A Price for Everything by Guy Wulf

In an era of mass production, digital technology, high definition imaging, and brand identity marketing it becomes increasingly challenging to know how to think about the virtues, the value, or, for that matter, the meaning of anything original. One is hard pressed these days to believe that anything original actually characterizes, much less defines, how most of us think, live, and consume. Our heads and our behaviors are filled with the mass produced, the reproduced, the facsimile and the photocopy. We hardly know how to think without talking points, opinion pages, and spin doctors telling us. You can only imagine why many artists are similarly hard pressed to sell anybody anything that lacks the look of art we’ve seen in books, on posters, mugs, note cards, and calendars!
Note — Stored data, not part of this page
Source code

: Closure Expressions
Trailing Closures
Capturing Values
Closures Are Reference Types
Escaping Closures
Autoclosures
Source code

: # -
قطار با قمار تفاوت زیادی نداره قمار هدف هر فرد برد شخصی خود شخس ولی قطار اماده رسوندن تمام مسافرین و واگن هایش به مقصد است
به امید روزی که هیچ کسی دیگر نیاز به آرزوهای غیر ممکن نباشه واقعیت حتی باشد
Paradoxically, while artists want to believe that a painting gets reproduced because it is good, non-artists assume that a painting is good because it is reproduced! Is it any wonder then how increasingly common it is for artists to hear “Wow, I really like this…Do you have a print for sale?” (I know, gotta watch the budget.) But it makes you wonder, has the ubiquity of the reproductive arts undercut our capacity to value the original…or has it perhaps enhanced it? With the fake the phony the superficial and mass-produced everywhere, maybe the original in all its one-of-a-kindness is valued even more? Maybe…but then maybe that’s just a head trip if we’ve never experienced anything original. If we’ve been exposed only to reproduction and imaging, copying and re-appropriating how can we ever know what we’re missing, what we can’t see, feel, or imagine that’s there in the presence of the original? Chocolate flavored candy is not the same thing as real chocolate…but what’s the difference if you’ve never had real chocolate?
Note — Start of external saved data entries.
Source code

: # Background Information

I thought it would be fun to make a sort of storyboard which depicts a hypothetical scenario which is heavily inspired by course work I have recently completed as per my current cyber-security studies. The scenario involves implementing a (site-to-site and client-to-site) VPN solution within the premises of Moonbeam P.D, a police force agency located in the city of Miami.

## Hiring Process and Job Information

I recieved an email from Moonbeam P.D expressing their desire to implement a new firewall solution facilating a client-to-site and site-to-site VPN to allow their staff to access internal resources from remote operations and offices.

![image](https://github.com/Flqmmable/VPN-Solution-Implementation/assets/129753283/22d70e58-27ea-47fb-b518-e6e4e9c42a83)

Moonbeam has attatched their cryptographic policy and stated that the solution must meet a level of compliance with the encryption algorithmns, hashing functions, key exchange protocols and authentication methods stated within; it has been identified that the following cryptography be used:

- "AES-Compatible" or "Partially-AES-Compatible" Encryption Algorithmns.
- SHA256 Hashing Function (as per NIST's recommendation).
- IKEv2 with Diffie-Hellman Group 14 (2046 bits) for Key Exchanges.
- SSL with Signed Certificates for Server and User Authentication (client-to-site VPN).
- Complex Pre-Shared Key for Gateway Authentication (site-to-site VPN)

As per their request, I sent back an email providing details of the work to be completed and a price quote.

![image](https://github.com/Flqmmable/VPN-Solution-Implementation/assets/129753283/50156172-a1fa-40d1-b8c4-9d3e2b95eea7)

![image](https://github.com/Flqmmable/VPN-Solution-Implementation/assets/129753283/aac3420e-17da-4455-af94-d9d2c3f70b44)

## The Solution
In 1936, the eminent cultural critic, Walter Benjamin, published a seminal essay entitled, “The Work of Art in the Age of Mechanical Reproduction.” In that essay he expressed some concern that the newer media of film and photography had fundamentally altered the concept of art itself. How? By the essential role of reproduction in the medium. Film, for example, actually depends upon its reproducibility. It is an art in which no original properly exists. Audiences depend entirely upon seeing a mass-produced print. The 1930s was an era in which reproductive technology was burgeoning. As one advertisement proclaimed:   artwork that once only museums and the rich could afford can now be yours to live with at home. For Benjamin, the “aura” that original works possessed by virtue of their unique existence and presumed cultural value inspired a sense of awe in those who experienced them. What he wondered was whether mass reproduction would supplant the original with a mass-existence that could erode the critical discernment and reflection that once was afforded by the originality of the artist’s vision? In other words, he wondered if the aura of the original were withering?
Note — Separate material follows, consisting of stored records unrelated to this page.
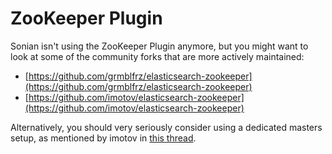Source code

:# ZooKeeper Plugin

Sonian isn't using the ZooKeeper Plugin anymore, but you might want to
look at some of the community forks that are more actively maintained:

- [https://github.com/grmblfrz/elasticsearch-zookeeper](https://github.com/grmblfrz/elasticsearch-zookeeper)
- [https://github.com/imotov/elasticsearch-zookeeper](https://github.com/imotov/elasticsearch-zookeeper)

Alternatively, you should very seriously consider using a dedicated
masters setup, as mentioned by imotov in [this thread](https://groups.google.com/d/msg/elasticsearch-zookeeper/vJ_Uj38Q6Ng/RiDwXC3nYS0J).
The withering of the “aura” that concerned Benjamin is something we see in the erosion of our capacity to discriminate “price” from “value” when it comes to original art. Too often too many determine how good a painting is by what they’d have to pay to own it and so they opt for prints or reproductions. There may be some value in having a snap shot of a loved when they are gone, but the value of that image is not in the resemblance it portrays, but in the experience we’ve had of a loved one’s presence. A reproduction does not afford us the presence of an original we’ve never experienced—it is a snapshot of someone we’ve never met.